Insofern sehe ich zwei Freiheitsbegriffe, die auf Partikuarinterssen bauend vertreten werden (rechts und links) und einen der zwar Allgemeingültigkeit beansprucht, der aber, sobald man die Grenzen Europas süd- oder ostwärts verlässt sich als nicht mehr gültig erweist. Soweit zummindest, wenn man es theoretisch konsequent betreibt.
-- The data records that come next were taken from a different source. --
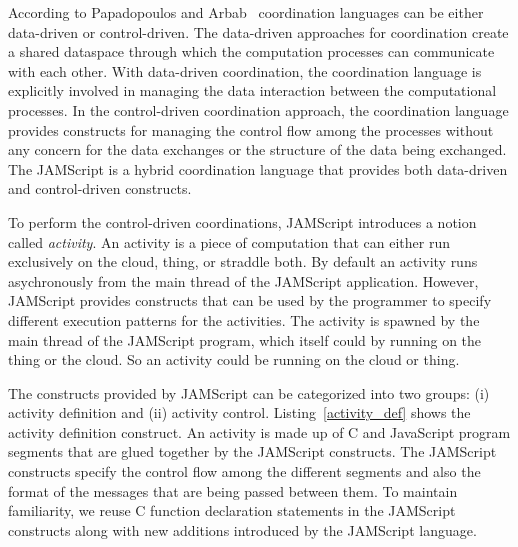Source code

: \documentclass[11pt]{article}
\begin{document}
According to Papadopoulos and Arbab~\cite{Papadopoulos:1998kf} coordination
languages can be either data-driven or control-driven. The data-driven
approaches for coordination create a shared dataspace through which the
computation processes can communicate with each other. With data-driven
coordination, the coordination language is explicitly involved in managing the
data interaction between the computational processes. In the control-driven
coordination approach, the coordination language provides constructs for
managing the control flow among the processes without any concern for the data
exchanges or the structure of the data being exchanged. The JAMScript is a
hybrid coordination language that provides both data-driven and control-driven
constructs.

To perform the control-driven coordinations, JAMScript introduces a notion
called {\em activity}. An activity is a piece of computation that can either run
exclusively on the cloud, thing, or straddle both. By default an activity runs
asychronously from the main thread of the JAMScript application. However,
JAMScript provides constructs that can be used by the programmer to specify
different execution patterns for the activities. The activity is spawned by the
main thread of the JAMScript program, which itself could by running on the thing
or the cloud. So an activity could be running on the cloud or thing.

%

The constructs provided by JAMScript can be categorized into two groups: (i)
activity definition and (ii) activity control. Listing~\ref{activity_def} shows
the activity definition construct. An activity is made up of C and JavaScript
program segments that are glued together by the JAMScript constructs. The
JAMScript constructs specify the control flow among the different segments and
also the format of the messages that are being passed between them. To maintain
familiarity, we reuse C function declaration statements in the JAMScript
constructs along with new additions introduced by the JAMScript language.
\end{document}
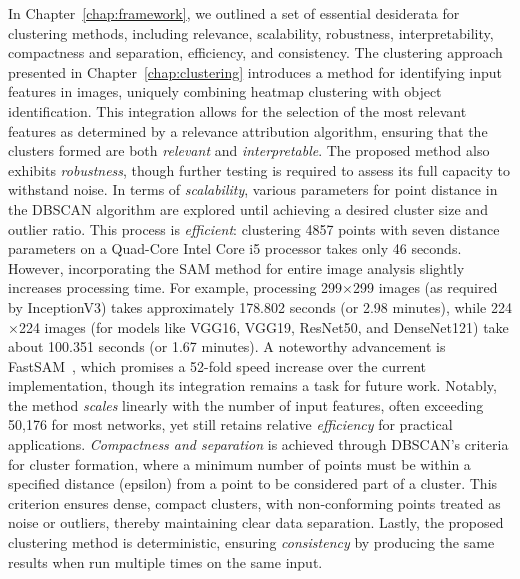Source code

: \begin{Desideratum}
In Chapter~\ref{chap:framework}, we outlined a set of essential desiderata for clustering methods, including relevance, scalability, robustness, interpretability, compactness and separation, efficiency, and consistency. The clustering approach presented in Chapter~\ref{chap:clustering} introduces a method for identifying input features in images, uniquely combining heatmap clustering with object identification. This integration allows for the selection of the most relevant features as determined by a relevance attribution algorithm, ensuring that the clusters formed are both \emph{relevant} and \emph{interpretable}. The proposed method also exhibits \emph{robustness}, though further testing is required to assess its full capacity to withstand noise. In terms of \emph{scalability}, various parameters for point distance in the DBSCAN algorithm are explored until achieving a desired cluster size and outlier ratio. This process is \emph{efficient}: clustering 4857 points with seven distance parameters on a Quad-Core Intel Core i5 processor takes only 46 seconds. However, incorporating the SAM method for entire image analysis slightly increases processing time. For example, processing 299$\times$299 images (as required by InceptionV3) takes approximately 178.802 seconds (or 2.98 minutes), while 224$\times$224 images (for models like VGG16, VGG19, ResNet50, and DenseNet121) take about 100.351 seconds (or 1.67 minutes). A noteworthy advancement is FastSAM~\cite{}, which promises a 52-fold speed increase over the current implementation, though its integration remains a task for future work. Notably, the method \emph{scales} linearly with the number of input features, often exceeding 50,176 for most networks, yet still retains relative \emph{efficiency} for practical applications. \emph{Compactness and separation} is achieved through DBSCAN's criteria for cluster formation, where a minimum number of points must be within a specified distance (epsilon) from a point to be considered part of a cluster. This criterion ensures dense, compact clusters, with non-conforming points treated as noise or outliers, thereby maintaining clear data separation. Lastly, the proposed clustering method is deterministic, ensuring \emph{consistency} by producing the same results when run multiple times on the same input.



\end{Desideratum}
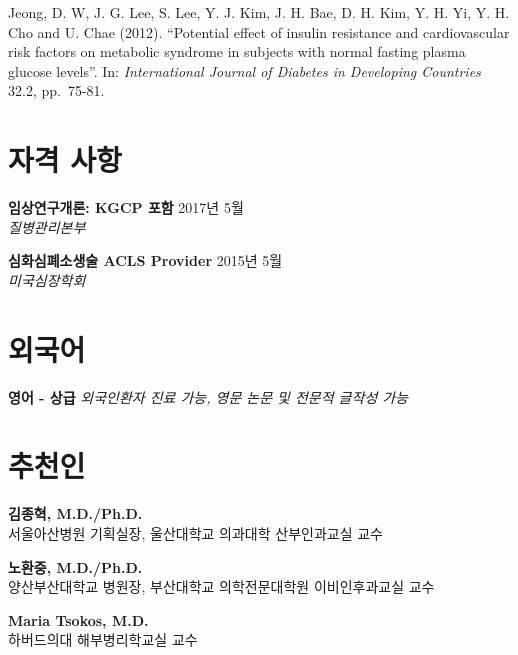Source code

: \documentclass[12pt,]{article}
\begin{document}
Jeong, D. W, J. G. Lee, S. Lee, Y. J. Kim, J. H. Bae, D. H. Kim, Y. H.
Yi, Y. H. Cho and U. Chae (2012). ``Potential effect of insulin
resistance and cardiovascular risk factors on metabolic syndrome in
subjects with normal fasting plasma glucose levels''. In:
\emph{International Journal of Diabetes in Developing Countries} 32.2,
pp.~75-81.

\hypertarget{-}{%
\section{자격 사항}\label{-}}

\textbf{임상연구개론: KGCP 포함} \hfill 2017년 5월\\
\emph{질병관리본부}

\textbf{심화심폐소생술 ACLS Provider} \hfill 2015년 5월\\
\emph{미국심장학회}

\section{외국어}

\textbf{영어 - 상급} \emph{외국인환자 진료 가능, 영문 논문 및 전문적
글작성 가능}

\pagebreak

\section{추천인}

\textbf{김종혁, M.D./Ph.D.}\\
서울아산병원 기획실장, 울산대학교 의과대학 산부인과교실 교수

\textbf{노환중, M.D./Ph.D.}\\
양산부산대학교 병원장, 부산대학교 의학전문대학원 이비인후과교실 교수

\textbf{Maria Tsokos, M.D.}\\
하버드의대 해부병리학교실 교수
\end{document}
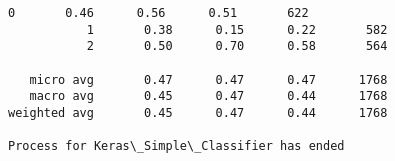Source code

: \documentclass[11pt]{article}
\begin{document}
\begin{Verbatim}[commandchars=\\\{\}]
           0       0.46      0.56      0.51       622
           1       0.38      0.15      0.22       582
           2       0.50      0.70      0.58       564

   micro avg       0.47      0.47      0.47      1768
   macro avg       0.45      0.47      0.44      1768
weighted avg       0.45      0.47      0.44      1768

Process for Keras\_Simple\_Classifier has ended

    \end{Verbatim}


    
    
    
    
\end{document}
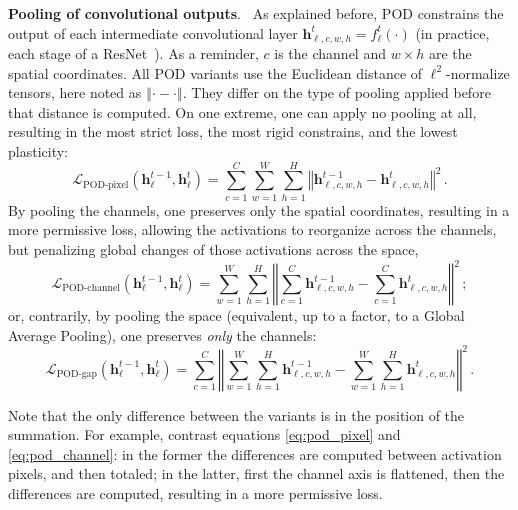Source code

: \documentclass[runningheads]{llncs}
\newcommand{\mcL}{\mathcal{L}}
\newcommand{\vh}{\mathbf{h}}
\newcommand{\parag}[1]{\vspace{0.2cm}\noindent\textbf{#1}.\ }
\begin{document}
\parag{Pooling of convolutional outputs} As explained before, POD constrains the output of each intermediate convolutional layer $\vh^{t}_{\ell,c,w,h} = f^{t}_\ell(\cdot)$ (in practice, each stage of a ResNet~\cite{he2016resnet}). As a reminder, $c$ is the channel and $w\times h$ are the spatial coordinates. All POD variants use the Euclidean distance of $\ell^2$-normalize tensors, here noted as $\left\Vert\cdot-\cdot\right\Vert$. They differ on the type of pooling applied before that distance is computed.
On one extreme, one can apply no pooling at all, resulting in the most strict loss, the most rigid constrains, and the lowest plasticity:
\begin{equation}
    \mcL_{\text{POD-pixel}}(\vh^{t-1}_\ell, \vh^t_\ell) = \sum_{c=1}^C \sum_{w=1}^{W} \sum_{h=1}^{H} \left\Vert \vh^{t-1}_{\ell,c,w,h} - \vh^t_{\ell,c,w,h} \right\Vert^2\label{eq:pod_pixel}\,.
\end{equation}
By pooling the channels, one preserves only the spatial coordinates, resulting in a more permissive loss, allowing the activations to reorganize across the channels, but penalizing global changes of those activations across the space,
\begin{equation}
    \mcL_{\text{POD-channel}}(\vh^{t-1}_\ell, \vh^t_\ell)  = \sum_{w=1}^{W} \sum_{h=1}^{H} \left\Vert \sum_{c=1}^C \vh^{t-1}_{\ell,c,w,h} - \sum_{c=1}^C \vh^{t}_{\ell,c,w,h} \right\Vert^2\label{eq:pod_channel}\,;
\end{equation}
or, contrarily, by pooling the space (equivalent, up to a factor, to a Global Average Pooling), one preserves \textit{only} the channels:
\begin{equation}
    \mcL_{\text{POD-gap}}(\vh^{t-1}_\ell, \vh^t_\ell) = \sum_{c=1}^{C} \left\Vert \sum_{w=1}^{W} \sum_{h=1}^H \vh^{t-1}_{\ell,c,w,h} - \sum_{w=1}^{W} \sum_{h=1}^H \vh^{t}_{\ell,c,w,h} \right\Vert^2\label{eq:pod_gap}\,.
\end{equation}


Note that the only difference between the variants is in the position of the summation. For example, contrast equations \autoref{eq:pod_pixel} and \ref{eq:pod_channel}: in the former the differences are computed between activation pixels, and then totaled; in the latter, first the channel axis is flattened, then the differences are computed, resulting in a more permissive loss. 
\end{document}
Bei Persohnen wie Mahler, die ihre eigene Zuordnung zu einem Spektrum ein oder mehrmals verändert haben würde ich daher eher der Überlegung nachgehen wollen, wie sehr sie einer Denkrichtung tatsächlich konsequent anhingen oder in wie weit es sich einfach um Radikalinskis handelt, die auf vulgärer Ebene theoretisch verkümmerten Verschnittmengen einer tieferen Strömung als modischer Konjunktur folgen. Das gestaltet sich sicherlich etwas komplizierter, könnte aber helfen eine Frage zu beantworten, die ich in diesem Kontext um das Phänomen zu verstehen für nicht ganz unwesentlich halte, nämlich der Frage, ob es sich hier um Überzeugungstäter mit entsprechendem theoretischen Hintergrund handelt, die auf Grund ideologischer Überschneidungen die Fahnen wechseln. Oder aber, ob es sich dabei schlicht um Opportunisten handelt, die mit den theoretischen Vorlagen, denen zu folgen sie vorgeben so wenig vertraut sind, dass sie gewissermaßen ideologisch abwaschbar sind, respektive die Abgrenzungen der eigenen Ideologien überhaupt nicht kennen, ich glaube da meinen persönlichen Erfahrungen nach eher an letzteres, wobei ich an der Stelle einräumen muss, dass ich mich in der rechten Szene nicht auskenne. Menschen die sich "links" geben kenne ich hingegen eine ganze Menge, nur von Theorie hat von denen kaum jemand eine Ahnung. Die Hälfte hat ihren Marx nicht gelesen und von der anderen Hälfte hat ihn ein Ordentlicher Teil entweder nicht verstanden, oder aber hat ihn zwar verstanden, ist aber nicht in der Lage zu verstehen, dass die Welt mittlerweile 150 Jahre weiter ist und man an diversen Stellen einfach irrtümliche Annahmen konstatieren muss und das vor allem für die heutige Zeit nicht mehr übernehmen kann. Die letzte Gruppe ist da sicherlich ein anderes Phänomen, was aber die ersten beiden betrifft, wenn man natürlich keine Ahnung vom eigenen Theoretischen Gedankengebäude hat, dieses mehr aus modischem Interesse vertritt und dem entsprechend diesem Gedankengebäude Richtungen und Fragmente zusetzt, die dort qua theoretischer Grundlage eigentlich nichts verloren haben, wird das was dabei heraus kommt sehr schnell kompatibel mit anderen Gedankengebäuden, von denen sich die eigentliche Theorie eigentlich sehr scharf abgrenzt.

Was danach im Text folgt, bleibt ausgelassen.